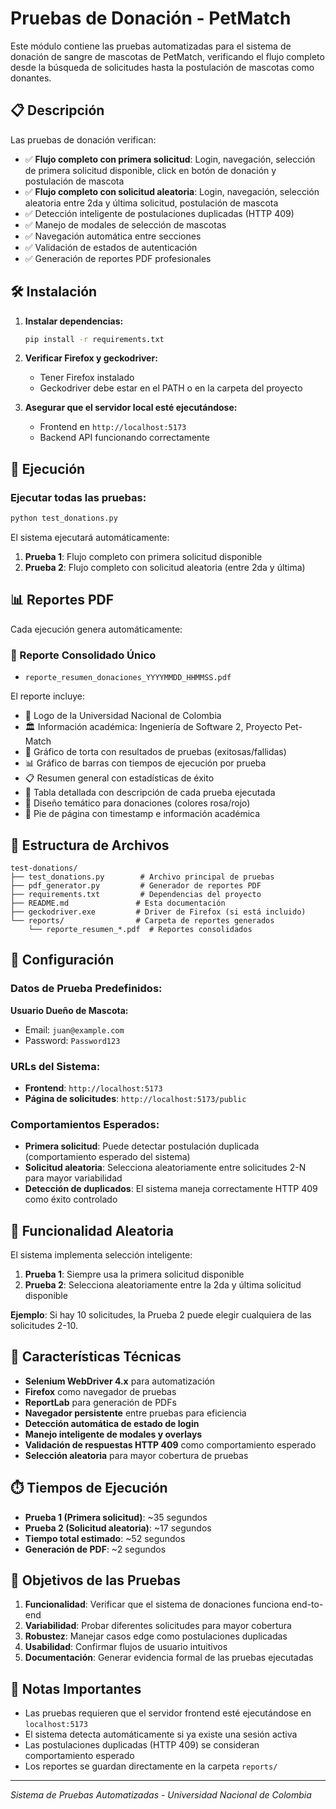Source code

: # Pruebas de Donación - PetMatch

Este módulo contiene las pruebas automatizadas para el sistema de donación de sangre de mascotas de PetMatch, verificando el flujo completo desde la búsqueda de solicitudes hasta la postulación de mascotas como donantes.

## 📋 Descripción

Las pruebas de donación verifican:

- ✅ **Flujo completo con primera solicitud**: Login, navegación, selección de primera solicitud disponible, click en botón de donación y postulación de mascota
- ✅ **Flujo completo con solicitud aleatoria**: Login, navegación, selección aleatoria entre 2da y última solicitud, postulación de mascota
- ✅ Detección inteligente de postulaciones duplicadas (HTTP 409)
- ✅ Manejo de modales de selección de mascotas
- ✅ Navegación automática entre secciones
- ✅ Validación de estados de autenticación
- ✅ Generación de reportes PDF profesionales

## 🛠️ Instalación

1. **Instalar dependencias:**

   ```bash
   pip install -r requirements.txt
   ```

2. **Verificar Firefox y geckodriver:**

   - Tener Firefox instalado
   - Geckodriver debe estar en el PATH o en la carpeta del proyecto

3. **Asegurar que el servidor local esté ejecutándose:**
   - Frontend en `http://localhost:5173`
   - Backend API funcionando correctamente

## 🚀 Ejecución

### Ejecutar todas las pruebas:

```bash
python test_donations.py
```

El sistema ejecutará automáticamente:

1. **Prueba 1**: Flujo completo con primera solicitud disponible
2. **Prueba 2**: Flujo completo con solicitud aleatoria (entre 2da y última)

## 📊 Reportes PDF

Cada ejecución genera automáticamente:

### 📄 Reporte Consolidado Único

- `reporte_resumen_donaciones_YYYYMMDD_HHMMSS.pdf`

El reporte incluye:

- 🎯 Logo de la Universidad Nacional de Colombia
- 🏛️ Información académica: Ingeniería de Software 2, Proyecto Pet-Match
- 🥧 Gráfico de torta con resultados de pruebas (exitosas/fallidas)
- 📊 Gráfico de barras con tiempos de ejecución por prueba
- 📋 Resumen general con estadísticas de éxito
- 📝 Tabla detallada con descripción de cada prueba ejecutada
- 🎨 Diseño temático para donaciones (colores rosa/rojo)
- 📅 Pie de página con timestamp e información académica

## 📁 Estructura de Archivos

```
test-donations/
├── test_donations.py        # Archivo principal de pruebas
├── pdf_generator.py         # Generador de reportes PDF
├── requirements.txt         # Dependencias del proyecto
├── README.md               # Esta documentación
├── geckodriver.exe         # Driver de Firefox (si está incluido)
└── reports/                # Carpeta de reportes generados
    └── reporte_resumen_*.pdf  # Reportes consolidados
```

## 🔧 Configuración

### Datos de Prueba Predefinidos:

**Usuario Dueño de Mascota:**

- Email: `juan@example.com`
- Password: `Password123`

### URLs del Sistema:

- **Frontend**: `http://localhost:5173`
- **Página de solicitudes**: `http://localhost:5173/public`

### Comportamientos Esperados:

- **Primera solicitud**: Puede detectar postulación duplicada (comportamiento esperado del sistema)
- **Solicitud aleatoria**: Selecciona aleatoriamente entre solicitudes 2-N para mayor variabilidad
- **Detección de duplicados**: El sistema maneja correctamente HTTP 409 como éxito controlado

## 🎲 Funcionalidad Aleatoria

El sistema implementa selección inteligente:

1. **Prueba 1**: Siempre usa la primera solicitud disponible
2. **Prueba 2**: Selecciona aleatoriamente entre la 2da y última solicitud disponible

**Ejemplo**: Si hay 10 solicitudes, la Prueba 2 puede elegir cualquiera de las solicitudes 2-10.

## 📝 Características Técnicas

- **Selenium WebDriver 4.x** para automatización
- **Firefox** como navegador de pruebas
- **ReportLab** para generación de PDFs
- **Navegador persistente** entre pruebas para eficiencia
- **Detección automática de estado de login**
- **Manejo inteligente de modales y overlays**
- **Validación de respuestas HTTP 409** como comportamiento esperado
- **Selección aleatoria** para mayor cobertura de pruebas

## ⏱️ Tiempos de Ejecución

- **Prueba 1 (Primera solicitud)**: ~35 segundos
- **Prueba 2 (Solicitud aleatoria)**: ~17 segundos
- **Tiempo total estimado**: ~52 segundos
- **Generación de PDF**: ~2 segundos

## 🎯 Objetivos de las Pruebas

1. **Funcionalidad**: Verificar que el sistema de donaciones funciona end-to-end
2. **Variabilidad**: Probar diferentes solicitudes para mayor cobertura
3. **Robustez**: Manejar casos edge como postulaciones duplicadas
4. **Usabilidad**: Confirmar flujos de usuario intuitivos
5. **Documentación**: Generar evidencia formal de las pruebas ejecutadas

## 🚨 Notas Importantes

- Las pruebas requieren que el servidor frontend esté ejecutándose en `localhost:5173`
- El sistema detecta automáticamente si ya existe una sesión activa
- Las postulaciones duplicadas (HTTP 409) se consideran comportamiento esperado
- Los reportes se guardan directamente en la carpeta `reports/`

---

_Sistema de Pruebas Automatizadas - Universidad Nacional de Colombia_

┄┄┄┄┄┄

▶ **Exercise objective**: Go through the material and copy each line that contains "académica".

▶ **Solution**:
- 🏛️ Información académica: Ingeniería de Software 2, Proyecto Pet-Match
- 📅 Pie de página con timestamp e información académica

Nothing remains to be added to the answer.